Pour ma part, j'ai adoré le titre. Il est magnifique, il est excessivement bien pensé, les devs ont réussi a faire en sorte qu'à partir de rien (ou presque) on puisse avec le temps finir par résoudre les puzzles les plus retord, il y a du génie derrière les casse-têtes (entre-autre) mais surtout au niveau des énigmes environnementales disséminées de partout, sans compter bien évidement les effets de direction artistique qui ne servent à rien en dehors du plaisir de l’œil (du genre le tronc d'arbre qui ne ressemble à rien mais qui sous un certain angle prend la forme d'une statue, ou encore la statue taille réelle de l'enfant posé sur une boite qui tend la main vers le bas et qui sous un certain angle se marie à la perfection avec la statue géante de la montagne (une femme qui lève la main au ciel)

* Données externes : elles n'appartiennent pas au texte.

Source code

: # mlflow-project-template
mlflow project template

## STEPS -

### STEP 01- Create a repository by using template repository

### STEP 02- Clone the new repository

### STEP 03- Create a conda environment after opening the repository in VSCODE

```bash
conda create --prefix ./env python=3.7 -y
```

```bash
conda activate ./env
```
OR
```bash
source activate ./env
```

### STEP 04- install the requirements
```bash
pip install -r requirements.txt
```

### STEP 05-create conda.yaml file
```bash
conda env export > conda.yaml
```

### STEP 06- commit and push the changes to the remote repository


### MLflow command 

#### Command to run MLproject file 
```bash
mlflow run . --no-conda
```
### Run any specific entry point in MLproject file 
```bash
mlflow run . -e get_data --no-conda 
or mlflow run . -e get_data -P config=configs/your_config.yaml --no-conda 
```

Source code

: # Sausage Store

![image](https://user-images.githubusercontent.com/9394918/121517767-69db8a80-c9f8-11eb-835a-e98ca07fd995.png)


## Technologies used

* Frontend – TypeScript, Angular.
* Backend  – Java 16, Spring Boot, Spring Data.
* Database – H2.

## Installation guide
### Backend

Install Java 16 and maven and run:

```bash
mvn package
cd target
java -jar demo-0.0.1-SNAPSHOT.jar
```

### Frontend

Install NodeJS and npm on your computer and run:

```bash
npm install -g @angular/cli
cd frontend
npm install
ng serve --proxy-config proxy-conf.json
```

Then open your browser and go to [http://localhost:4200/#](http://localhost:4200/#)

Les points négatifs à mes yeux restent l'histoire qui n'en est pas vraiment une, racontée via les petits magnétophones ou les vidéos sauce philo, et qui sont pour le coup bien plus de la masturbation mentale que les puzzles eux-mêmes, et le fait qu'on ait (a priori) à aucun endroit un récap du nombre d'énigmes total qu'on a fait et qui restent à faire (du genre un lieu caché ou on pourrait lire 'xxx sur xxx' terminées) car en dehors des espèces de monolithes/stèles, on ne sait pas si il reste ou non des choses à faire dans les zones... Bien entendu son prix est quand même un poil trop élevé (10 boules de moins ça aurait pas été du luxe)
Bref pour moi ce jeu est d'une intelligence rare aussi bien en terme de dev, qu'en terme d'originalité, de direction artistique et d'énigmes/puzzles.
C'est clair qu'il ne plaira sans doute pas aux mecs qui veulent de l'action pure et dure et qui ne sont pas enclin à se poser et pousser la réflexion dans un moment de détente vidéoludique.
À mes yeux, le jeu vaut un bon gros 18/20 qui glisse tout seul et sans hésiter un seul instant.
PS : Je ne critique pas la note, mais je fais part de mon avis perso
C'est pour moi une petite pépite, un jeu qui sort vraiment du lot.
Prenez en de la graine les gros studios / éditeurs !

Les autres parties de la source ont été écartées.